If you see these... think twice.

I originally thought this as some "coding flashcards" for a course at my former workplace but project deadlines had priority and I didn't end up finishing it. So when I started the collaborative guidelines experiment I wrote them in a similar "visual" style: if you see this code, then your spider-coding-senses should tingle. 

Great, experienced coders develop an instinct, an aesthetic if you want, something really subconscious about good structure and good looking code that is often difficult to formalize, is some sort of gut feeling that comes from having read a lot of code and knowing the perils of some structures.

So here it is. This is the part that really matters of these visual coding guidelines: the global-disaster causing wall of shame.

You see: Foo.h (header file)
You think:
  • Is everything in this header really meant to be seen outside?
    • Can we make more things part of the implementation?
    • I.E. Look for private functions that could be outside of the class.
  • Is everything in this header really meant to be seen by every other module depending on this one?
    • Can we more move things into a header that is seen by this module only (i.e. a good schema would be to have local includes in a module_name/source directory and the outside visible ones in a module_name/include/module_name one)
  • Should we consider using PIMPL (Façade if you like changing names of existing techniques)? Or abstract interfaces?
  • Are we exporting concrete types, or contracts and functions?
    • If we are exporting concrete types, are they fundamental enough? If we are exporting interfaces, do we really need them or are we over-abstracting, over-generalizing?
      • Remember: don't generalize something if you don't already have two/three different usages of a given thing. Don't abstract anything if you don't have two/three different dependencies on a given thing. Code should change to adapt to situations, not try to predict them.
You see: #include (especially in an header)
You think:
  • Do we really need the include or we can use forward declaration?
  • Can we include that file or are we introducing a dependency that we don’t want across two modules of our system? (even better, make sure that this can't happen by structuring your project in a way that to access a given module from another one, the project properties have to be changed, and make sure you have all these changes approved by a technical director)
    • Is the dependency static (function linking / inline functions / templates / types) or dynamic (interface calls / function pointers)?
    • Which one makes most sense here? Do we need performance or abstraction?
      • You will usually want to statically depend on core system libraries (memory, math...) and dynamically from other modules.
You see: a_type* Foo(...) or a_type& Foo(...) (interface returning a pointer, or returning a structure containing pointers)
You think: 
  • Who will own that memory? Who will destroy it? When?
    • What if we want to hot-swap resources?
    • Better use a handle? Reference counted?
  • Should we be allowed to mutate it (non-const)?
    • And who else will mutate it?
  • Is the pointer type the least derived (if it's part of a type hierarchy) possible?
You see: class Foo : public Bar
You think: 
  • Are we inheriting from an interface (pure abstract class)? Are we generalizing needlessly? Is the interface as small as possible? Then go ahead.
  • Otherwise, the class has to have some data associated with it. Are we sure we want to link Foo both to the interface of Bar and to its in memory layout? 
    • No, you are not. Don't do it, use composition instead. [More Effective C++, 33 Make non-leaf classes abstract]
You see: Class Foo{ void MyFunction(…) }
You think:
  • Can it be implemented as an external function instead? 
    • Especially if it's private, should it be visible to anyone that can see the header? Prefer implementation-only functions to private member functions.
  • Should MyFunction be const?
  • Has it really to be part of the class or should it be an external utility function?
    • Is it needed to make the class complete and minimal?
  • Should it be declared const?
You see: static
You think:
  • Can we safely have multiple instances of this static (i.e. if we link this statically to multiple dynamically-linked modules), or it will be a problem with DLLs?
  • Can we safely access this static from multiple threads, will that be needed?
Conclusion
This is it for now. Look at the typewithme pad above to see the full coding guidelines. I'm sure I forgot other things and I will probably edit this post over and over. If you want, comment as usual or better, join the discussion on the typewithme shared document!

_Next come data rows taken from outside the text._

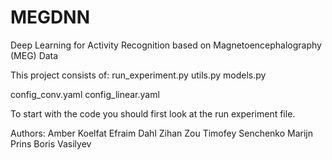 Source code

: # MEGDNN
Deep Learning for Activity Recognition based on Magnetoencephalography (MEG) Data

This project consists of: 
run_experiment.py
utils.py
models.py

config_conv.yaml
config_linear.yaml

To start with the code you should first look at the run experiment file. 

Authors:
Amber Koelfat
Efraim Dahl
Zihan Zou
Timofey Senchenko
Marijn Prins
Boris Vasilyev



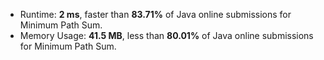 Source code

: - Runtime: **2 ms**, faster than **83.71%** of Java online submissions for Minimum Path Sum.
- Memory Usage: **41.5 MB**, less than **80.01%** of Java online submissions for Minimum Path Sum. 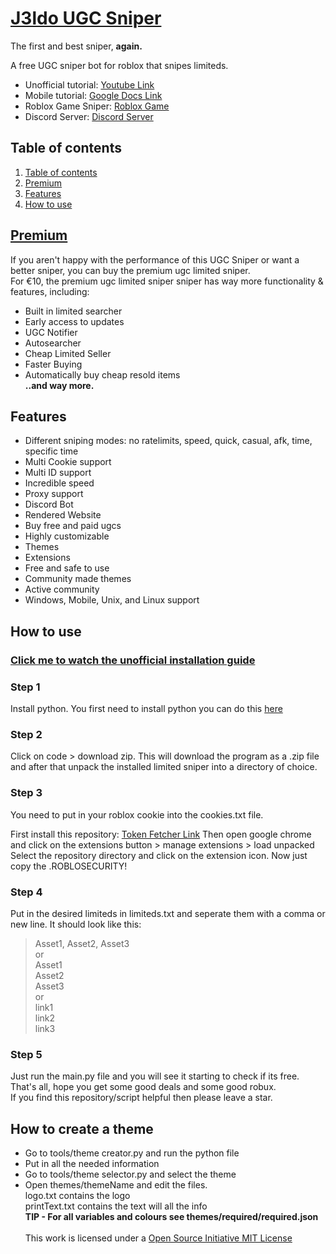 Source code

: 
# [J3ldo UGC Sniper]((https://discord.gg/j3ldo))
The first and best sniper, **again.**

A free UGC sniper bot for roblox that snipes limiteds.  

- Unofficial tutorial: [Youtube Link](https://youtu.be/tLiNCI8bzSo)  
- Mobile tutorial: [Google Docs Link](https://docs.google.com/document/d/13mYq6G7g4Q6pZBVuaNQ_H0KQJjUJpyF3/edit?usp=drivesdk&ouid=117398690012196350729&rtpof=true&sd=true)
- Roblox Game Sniper: [Roblox Game](https://www.roblox.com/games/13431825632/ugc)
- Discord Server: [Discord Server](https://discord.gg/3Uvcf8d9aY)

## Table of contents
1. [Table of contents](https://github.com/J3ldo/UGC-Sniper#Table-of-contents)
2. [Premium](https://github.com/J3ldo/UGC-Sniper#Premium)
3. [Features](https://github.com/J3ldo/UGC-Sniper#Features)
4. [How to use](https://github.com/J3ldo/UGC-Sniper#how-to-use)

## [Premium](https://discord.gg/j3ldo)
If you aren't happy with the performance of this UGC Sniper or want a better sniper, you can buy the premium ugc limited sniper.\
For €10, the premium ugc limited sniper sniper has way more functionality & features, including:
  
- Built in limited searcher
- Early access to updates
- UGC Notifier
- Autosearcher 
- Cheap Limited Seller
- Faster Buying
- Automatically buy cheap resold items \
  **..and way more.**

## Features
* Different sniping modes: no ratelimits, speed, quick, casual, afk, time, specific time
* Multi Cookie support
* Multi ID support
* Incredible speed
* Proxy support
* Discord Bot
* Rendered Website
* Buy free and paid ugcs
* Highly customizable
* Themes
* Extensions
* Free and safe to use
* Community made themes
* Active community
* Windows, Mobile, Unix, and Linux support

## How to use
### [Click me to watch the unofficial installation guide](https://youtu.be/tLiNCI8bzSo)

### Step 1
Install python. You first need to install python you can do this [here](https://www.python.org/download)
### Step 2
Click on code > download zip. This will download the program as a .zip file and after that unpack the installed limited sniper into a directory of choice.
 
### Step 3
You need to put in your roblox cookie into the cookies.txt file.

First install this repository: [Token Fetcher Link](<https://github.com/J3ldo/Roblox-Token-Fetcher>)
Then open google chrome and click on the extensions button > manage extensions > load unpacked  
Select the repository directory and click on the extension icon. Now just copy the .ROBLOSECURITY!

### Step 4
Put in the desired limiteds in limiteds.txt and seperate them with a comma or new line.
It should look like this:  
> Asset1, Asset2, Asset3  
or  
> Asset1  
> Asset2  
> Asset3  
or  
> link1  
> link2  
> link3  

### Step 5
Just run the main.py file and you will see it starting to check if its free.
That's all, hope you get some good deals and some good robux.  
If you find this repository/script helpful then please leave a star.

## How to create a theme
* Go to tools/theme creator.py and run the python file
* Put in all the needed information
* Go to tools/theme selector.py and select the theme
* Open themes/themeName and edit the files.  \
    logo.txt contains the logo  \
    printText.txt contains the text will all the info  \
**TIP - For all variables and colours see themes/required/required.json**\
  \
  This work is licensed under a [Open Source Initiative MIT License](https://opensource.org/license/mit/)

p.s. There is of course quite some discussion in the comments and actually something persuaded me that I should clarify here. A point someone raised is basically: "you seem to hate C++ but still in the end you say things about decoupling that will apply to many other languages (to some degree - I would add). 

It is 100% true and right. That is what I felt and what I probably failed to clearly express. I started this "collaborative guidelines" experiment, I got some great input there and it was all nice and exciting. But then I started thinking that yes, these are the landmines we all know and have to avoid, there are books written on them and everyone really agrees. 

Yes, there might be people arguing on the details (Boost is good or evill? Design patterns? and so on), surely everyone comes up with their own implementation of the same extensions (reference counting, serialization and on and on) and that sucks but still the bottom line is, everyone knows that the default new/delete operators are useless, everyone knows that "friend" is bad and so on. 
There are things to avoid always, things to mostly avoid and things to remember because of bad defaults (i.e. "explicit" or "virtual ~Foo", redefining equality operators or hiding them and so on) and probably even many things that everyone forgets until they hit them, but at the end of the day... they don't matter much.

In all my years as a professional programmer I've learned that. You can work with the worst code and language and tools on earth, if the problems are "local", they are hidden behind well designed abstractions, then all the implementation behind them does not really matter. Or it matters, yes, but at a totally different order of magnitude.


So yes, I still hate C++. But we can work with it. If we pay attention to the only thing that really matters, the decoupling, then life will be fine. And slowly, we will even be able to move stuff over other languages, if it's all nicely decouple and the interfaces are sane. And believe it or not, it's already happening.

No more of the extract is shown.